In the eyes of the court, the question of most importance was whether the invention of Glidden was sufficient in novelty. To answer this they considered for some length the process for producing barbed wire prior to this invention and compared it to Glidden's design. Glidden claimed that his process of adding an extra wire to stabilize the barbs without any other means made them sufficiently stronger and more efficient. However, he apparently did not make this clear until his initial patent application was denied and he had applied for reissue. Therefore, the court ignored this feature at first.
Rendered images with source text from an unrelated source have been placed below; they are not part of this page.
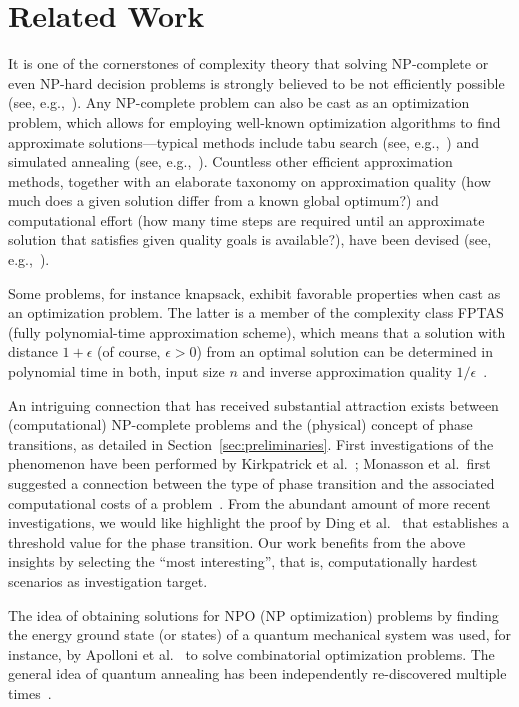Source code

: \section{Related Work}
\label{sec:related-work}

It is one of the cornerstones of complexity theory that solving NP-complete or even NP-hard decision problems is strongly believed to be not efficiently possible (see, e.g.,~\cite{cook1971complexity,murty1987some}). Any NP-complete problem can also be cast as an optimization problem, which allows for employing well-known optimization algorithms to find approximate solutions---typical methods include tabu search (see, e.g.,~\cite{glover2013tabu,gendreau1994tabu}) and simulated annealing (see, e.g.,~\cite{kirkpatrick1983optimization,chen1995chaotic}). Countless other efficient approximation methods, together with an elaborate taxonomy on approximation quality (how much does a given solution differ from a known global optimum?) and computational effort (how many time steps are required until an approximate solution that satisfies given quality goals is available?), have been devised (see, e.g.,~\cite{Ausiello1999}).

Some problems, for instance knapsack, exhibit favorable properties when cast as an optimization problem. The latter is a member of the complexity class FPTAS (fully polynomial-time approximation scheme), which means that a solution with distance \(1+\epsilon\) (of course, $\epsilon > 0$) from an optimal solution can be determined in polynomial time in both, input size \(n\) and inverse approximation quality \(1/\epsilon\)~\cite{chen1995chaotic}.

An intriguing connection that has received substantial attraction exists between (computational) NP-complete problems and the (physical) concept of phase transitions, as detailed in Section~\ref{sec:preliminaries}. First investigations of the phenomenon have been performed by Kirkpatrick et al.~\cite{kirkpatrick1994critical}; Monasson et al.\ first suggested a connection between the type of phase transition and the associated computational costs of a problem~\cite{monasson1999determining}. From the abundant amount of more recent investigations, we would like highlight the proof by Ding et al.~\cite{ding2015proof} that establishes a threshold value for the phase transition. Our work benefits from the above insights by selecting the ``most interesting'', that is, computationally hardest scenarios as investigation target.

The idea of obtaining solutions for NPO (NP optimization) problems by finding the energy ground state (or states) of a quantum mechanical system was used, for instance, by Apolloni et al.~\cite{apolloni1989quantum,apolloni1988numerical} to solve combinatorial optimization problems. The general idea of quantum annealing has been independently re-discovered multiple times~\cite{albash2016adiabatic,finnila1994quantum,amara1993global,kadowaki1998quantum}.

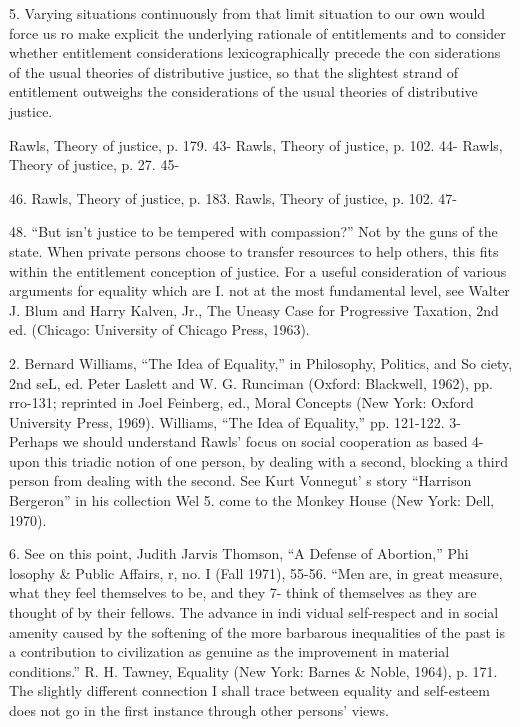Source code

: \documentclass[11pt,openany]{book}
\begin{document}
{5. Varying situations continuously from that limit situation to our own would force us ro make explicit the underlying rationale of entitlements and to consider whether entitlement considerations lexicographically precede the con siderations of the usual theories of distributive justice, so that the slightest strand of entitlement outweighs the considerations of the usual theories of distributive justice.\par

Rawls, Theory of justice, p. 179. 43- Rawls, Theory of justice, p. 102. 44- Rawls, Theory of justice, p. 27. 45-\par

46. Rawls, Theory of justice, p. 183. Rawls, Theory of justice, p. 102. 47-\par

48. ``But isn't justice to be tempered with compassion?'' Not by the guns of the state. When private persons choose to transfer resources to help others, this fits within the entitlement conception of justice. For a useful consideration of various arguments for equality which are I. not at the most fundamental level, see Walter J. Blum and Harry Kalven, Jr., The Uneasy Case for Progressive Taxation, 2nd ed. (Chicago: University of Chicago Press, 1963).\par

2. Bernard Williams, ``The Idea of Equality,'' in Philosophy, Politics, and So ciety, 2nd seL, ed. Peter Laslett and W. G. Runciman (Oxford: Blackwell, 1962), pp. rro-131; reprinted in Joel Feinberg, ed., Moral Concepts (New York: Oxford University Press, 1969). Williams, ``The Idea of Equality,'' pp. 121-122. 3- Perhaps we should understand Rawls' focus on social cooperation as based 4- upon this triadic notion of one person, by dealing with a second, blocking a third person from dealing with the second. See Kurt Vonnegut' s story ``Harrison Bergeron'' in his collection Wel 5. come to the Monkey House (New York: Dell, 1970).\par

6. See on this point, Judith Jarvis Thomson, ``A Defense of Abortion,'' Phi losophy \& Public Affairs, r, no. I (Fall 1971), 55-56. ``Men are, in great measure, what they feel themselves to be, and they 7- think of themselves as they are thought of by their fellows. The advance in indi vidual self-respect and in social amenity caused by the softening of the more barbarous inequalities of the past is a contribution to civilization as genuine as the improvement in material conditions.'' R. H. Tawney, Equality (New York: Barnes \& Noble, 1964), p. 171. The slightly different connection I shall trace between equality and self-esteem does not go in the first instance through other persons' views.\par

}
\end{document}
Glidden stated:
"I do not claim to have originated the devices known as 'spurs' or 'prongs' on the wires, they having been used before, but confine myself to the means for holding the spurs at proper intervals on the wires and to the means for attaining a uniform tension of the wires, as claimed."

The court remarked that a new device phasing out an older version does not necessarily merit the awarding of a new patent, but it may merit consideration. The court took into account that Glidden's invention had widely replaced older versions and was now commonly in use.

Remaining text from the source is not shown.